Marc Wilson's removal from the stage is a blow for those who like his versatility and ease on the ball but oddly enough, it eases the burden of selection which O'Neill must face in the coming week.
Wilson covered left-back and midfield at a pinch and even if O'Neill told us yesterday that he had always considered him as a centre-back, his other strings made him a near certainty for the squad if he was fit.
But he has been borderline for this tournament from a long way out and now that his absence has been confirmed, O'Neill's options have clarified.
The big winner is likely to be Shane Duffy but Cyrus Christie was also name-checked by O'Neill as a significant piece in the jigsaw if circumstances leave Ireland short at left-full.
"Marc is gone.
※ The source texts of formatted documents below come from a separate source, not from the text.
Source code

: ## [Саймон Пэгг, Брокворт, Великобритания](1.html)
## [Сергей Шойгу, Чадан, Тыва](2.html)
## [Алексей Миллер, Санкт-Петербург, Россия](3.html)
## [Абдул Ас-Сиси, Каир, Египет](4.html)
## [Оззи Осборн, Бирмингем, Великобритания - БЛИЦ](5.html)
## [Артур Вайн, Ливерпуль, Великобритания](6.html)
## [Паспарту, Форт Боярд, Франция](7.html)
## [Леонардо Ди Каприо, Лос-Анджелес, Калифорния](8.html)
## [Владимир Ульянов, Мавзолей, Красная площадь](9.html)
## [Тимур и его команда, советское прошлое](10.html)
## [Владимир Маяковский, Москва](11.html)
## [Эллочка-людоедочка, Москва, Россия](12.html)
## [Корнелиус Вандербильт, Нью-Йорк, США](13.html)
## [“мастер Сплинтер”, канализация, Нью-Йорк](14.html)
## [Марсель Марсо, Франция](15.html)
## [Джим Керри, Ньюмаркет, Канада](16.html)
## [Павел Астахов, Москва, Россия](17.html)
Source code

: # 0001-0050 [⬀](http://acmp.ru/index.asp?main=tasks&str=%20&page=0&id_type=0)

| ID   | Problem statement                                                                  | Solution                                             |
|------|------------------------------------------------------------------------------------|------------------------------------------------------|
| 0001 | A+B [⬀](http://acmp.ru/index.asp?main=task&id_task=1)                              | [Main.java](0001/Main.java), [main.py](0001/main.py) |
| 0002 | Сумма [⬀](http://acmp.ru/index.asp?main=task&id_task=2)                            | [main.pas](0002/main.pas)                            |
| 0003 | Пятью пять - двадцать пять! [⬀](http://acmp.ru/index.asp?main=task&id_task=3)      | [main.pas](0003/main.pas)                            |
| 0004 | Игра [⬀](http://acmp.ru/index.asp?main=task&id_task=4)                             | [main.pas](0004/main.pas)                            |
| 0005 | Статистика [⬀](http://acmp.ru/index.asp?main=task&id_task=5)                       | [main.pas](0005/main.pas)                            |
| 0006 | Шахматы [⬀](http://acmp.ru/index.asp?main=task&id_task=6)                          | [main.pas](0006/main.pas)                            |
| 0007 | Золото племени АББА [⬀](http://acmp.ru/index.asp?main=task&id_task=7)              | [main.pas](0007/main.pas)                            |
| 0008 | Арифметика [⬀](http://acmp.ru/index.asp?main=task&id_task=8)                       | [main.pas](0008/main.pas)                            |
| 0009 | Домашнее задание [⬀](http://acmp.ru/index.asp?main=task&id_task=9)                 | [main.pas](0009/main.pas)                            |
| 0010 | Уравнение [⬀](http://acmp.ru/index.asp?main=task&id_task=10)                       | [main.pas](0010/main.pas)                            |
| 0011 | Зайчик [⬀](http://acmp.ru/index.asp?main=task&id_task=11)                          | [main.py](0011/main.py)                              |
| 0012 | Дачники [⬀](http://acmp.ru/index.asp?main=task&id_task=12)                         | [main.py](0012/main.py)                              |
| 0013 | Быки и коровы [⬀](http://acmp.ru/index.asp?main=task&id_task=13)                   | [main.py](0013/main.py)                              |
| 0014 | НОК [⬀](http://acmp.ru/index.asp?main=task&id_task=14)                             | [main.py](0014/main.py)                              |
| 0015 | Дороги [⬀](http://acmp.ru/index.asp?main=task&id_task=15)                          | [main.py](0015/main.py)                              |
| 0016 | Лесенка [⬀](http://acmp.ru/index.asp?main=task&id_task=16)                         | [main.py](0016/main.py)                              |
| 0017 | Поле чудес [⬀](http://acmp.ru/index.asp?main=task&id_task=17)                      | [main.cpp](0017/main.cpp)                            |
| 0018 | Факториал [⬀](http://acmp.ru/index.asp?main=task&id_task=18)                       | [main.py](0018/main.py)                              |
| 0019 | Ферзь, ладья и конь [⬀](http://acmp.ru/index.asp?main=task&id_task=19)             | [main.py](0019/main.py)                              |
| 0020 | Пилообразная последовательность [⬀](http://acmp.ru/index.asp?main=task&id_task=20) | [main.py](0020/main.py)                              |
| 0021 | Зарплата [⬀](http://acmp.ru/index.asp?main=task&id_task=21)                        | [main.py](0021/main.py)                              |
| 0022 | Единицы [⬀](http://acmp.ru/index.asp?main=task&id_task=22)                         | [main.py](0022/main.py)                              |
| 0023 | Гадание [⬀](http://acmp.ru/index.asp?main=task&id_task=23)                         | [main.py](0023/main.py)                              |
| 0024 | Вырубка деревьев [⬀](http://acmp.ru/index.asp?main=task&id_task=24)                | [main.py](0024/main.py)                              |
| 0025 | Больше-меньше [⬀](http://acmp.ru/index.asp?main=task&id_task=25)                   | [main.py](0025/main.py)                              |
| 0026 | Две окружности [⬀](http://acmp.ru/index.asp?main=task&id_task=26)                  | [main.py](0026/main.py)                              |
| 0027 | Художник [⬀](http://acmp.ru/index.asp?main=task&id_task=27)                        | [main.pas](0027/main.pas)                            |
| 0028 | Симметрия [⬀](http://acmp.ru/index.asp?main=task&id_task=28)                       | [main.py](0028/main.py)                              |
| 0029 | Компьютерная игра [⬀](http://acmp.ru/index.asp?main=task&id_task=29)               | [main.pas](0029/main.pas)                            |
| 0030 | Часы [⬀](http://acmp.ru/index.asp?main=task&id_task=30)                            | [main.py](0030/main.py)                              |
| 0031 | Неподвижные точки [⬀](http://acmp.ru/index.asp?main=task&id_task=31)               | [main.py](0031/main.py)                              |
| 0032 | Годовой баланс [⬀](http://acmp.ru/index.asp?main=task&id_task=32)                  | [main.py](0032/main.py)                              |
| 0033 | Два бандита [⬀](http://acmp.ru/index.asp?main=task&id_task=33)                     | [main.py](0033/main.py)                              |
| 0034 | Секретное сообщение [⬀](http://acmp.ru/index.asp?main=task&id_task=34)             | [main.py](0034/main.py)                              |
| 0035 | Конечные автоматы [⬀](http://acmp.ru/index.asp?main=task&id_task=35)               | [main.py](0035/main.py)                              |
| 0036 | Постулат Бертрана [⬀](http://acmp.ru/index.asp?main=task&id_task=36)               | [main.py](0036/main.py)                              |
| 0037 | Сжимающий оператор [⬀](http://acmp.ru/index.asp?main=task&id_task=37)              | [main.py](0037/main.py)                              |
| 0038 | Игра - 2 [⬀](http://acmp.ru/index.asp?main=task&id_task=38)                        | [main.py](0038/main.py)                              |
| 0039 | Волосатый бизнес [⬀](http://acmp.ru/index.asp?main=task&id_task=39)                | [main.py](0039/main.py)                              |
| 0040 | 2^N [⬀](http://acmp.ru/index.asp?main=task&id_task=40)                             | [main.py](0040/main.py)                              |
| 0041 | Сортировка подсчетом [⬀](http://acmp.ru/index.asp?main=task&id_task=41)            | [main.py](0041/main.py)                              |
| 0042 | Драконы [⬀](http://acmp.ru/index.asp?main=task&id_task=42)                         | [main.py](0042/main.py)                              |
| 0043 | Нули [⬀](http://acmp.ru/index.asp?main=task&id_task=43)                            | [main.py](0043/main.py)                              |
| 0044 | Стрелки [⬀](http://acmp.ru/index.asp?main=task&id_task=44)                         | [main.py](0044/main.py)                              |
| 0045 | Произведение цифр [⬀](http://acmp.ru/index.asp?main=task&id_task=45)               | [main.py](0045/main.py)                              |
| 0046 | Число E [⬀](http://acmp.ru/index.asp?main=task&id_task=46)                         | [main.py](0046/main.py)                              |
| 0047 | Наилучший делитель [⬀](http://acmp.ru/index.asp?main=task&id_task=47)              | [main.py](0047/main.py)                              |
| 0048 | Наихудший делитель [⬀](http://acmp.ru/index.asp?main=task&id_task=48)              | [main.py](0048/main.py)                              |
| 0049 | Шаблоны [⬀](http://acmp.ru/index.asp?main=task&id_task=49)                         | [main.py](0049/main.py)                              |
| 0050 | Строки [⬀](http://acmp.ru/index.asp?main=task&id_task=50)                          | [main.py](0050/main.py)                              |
It's a pity," said O'Neill. "He had the setback a few weeks ago and came back but is still feeling pain in his knee kicking the ball.
"Added to the length of time he's been out so it's a no go. It's disappointing for him naturally as he's been a big part of the squad. Every day he wasn't training it was another day gone past."
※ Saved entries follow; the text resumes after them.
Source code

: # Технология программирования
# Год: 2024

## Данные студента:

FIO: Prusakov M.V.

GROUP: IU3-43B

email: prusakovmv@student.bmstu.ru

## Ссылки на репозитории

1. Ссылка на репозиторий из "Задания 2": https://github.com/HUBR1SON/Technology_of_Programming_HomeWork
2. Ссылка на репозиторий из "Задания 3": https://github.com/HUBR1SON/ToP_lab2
Asked whether Wilson's no show will mean a problem in terms of cover for the left-full slot, O'Neill dropped a broad hint that Christie will make the cut.
"It wouldn't be beyond a possibility for Seamus Coleman to move over to that position to cover those areas and if that is the case, Cyrus could play right back. If Ward and Brady were to get injured, you would have to consider that as unlucky but it can happen.
"I hadn't really considered Wilson at left-back. He had played at left back and it was good that he could play in two positions but I would have been looking at him more, maybe, as centre-back, which is where he has played most for me.
"I have four (centre-backs) at this minute and I have Paul McShane and Alex Pearce on standby. Things can happen between now and Tuesday night.
"I told them to think about that. Obviously they are disappointed but I have to narrow the squad down at some stage or another," added the Ireland boss.
"I have to say that young Duffy has come to the fore and done really fine and has a chance over the coming days to try and stake a claim.
"He got the game there in the end of March and I thought he did really fine. I don't want to put everything into one game he has played but that's fine and he has played all season as well.
"As is said, I don't want to heap an awful lot of expectation on him but I also think, as he displayed against Switzerland, he can be a threat in the opposition box too," said O'Neill.
O'Neill is conscious of the fact that the week ahead will be very important for marginal calls like Harry Arter, David McGoldrick and Stephen Quinn.
"If it means that there is pressure on certain players to do well, if it is coming down to this late hour, then they just have to live with that pressure.
"It might not be ideal but if you have not been involved with the team for quite some time and are still trying to prove a point, the best place to prove it is on the field."
No surprise that O'Neill has already stuck as asterisk beside his previous intention to name his final 23 on Saturday morning after the game against Holland.
It was always more likely that he would leave it until the last minute and he has now pushed his decision out to the May 31 UEFA deadline on Tuesday week, the night of the final warm-up against Belarus.
"I would say that," he said. "Initially I thought we could do it Saturday morning."
"But if it does come down to it that for players who still have a chance of making it does depend on what happens (against Belarus) , I seriously don't have a problem telling somebody at quarter to eleven (they are not going).
"If in the evening time it's 'sorry, it just didn't work out', I think the players would be prepared for that.
"If I was a player at this minute, I would want to take that chance of being told at 10.45 that I was not goi ng to make it after what I had done on the field of play."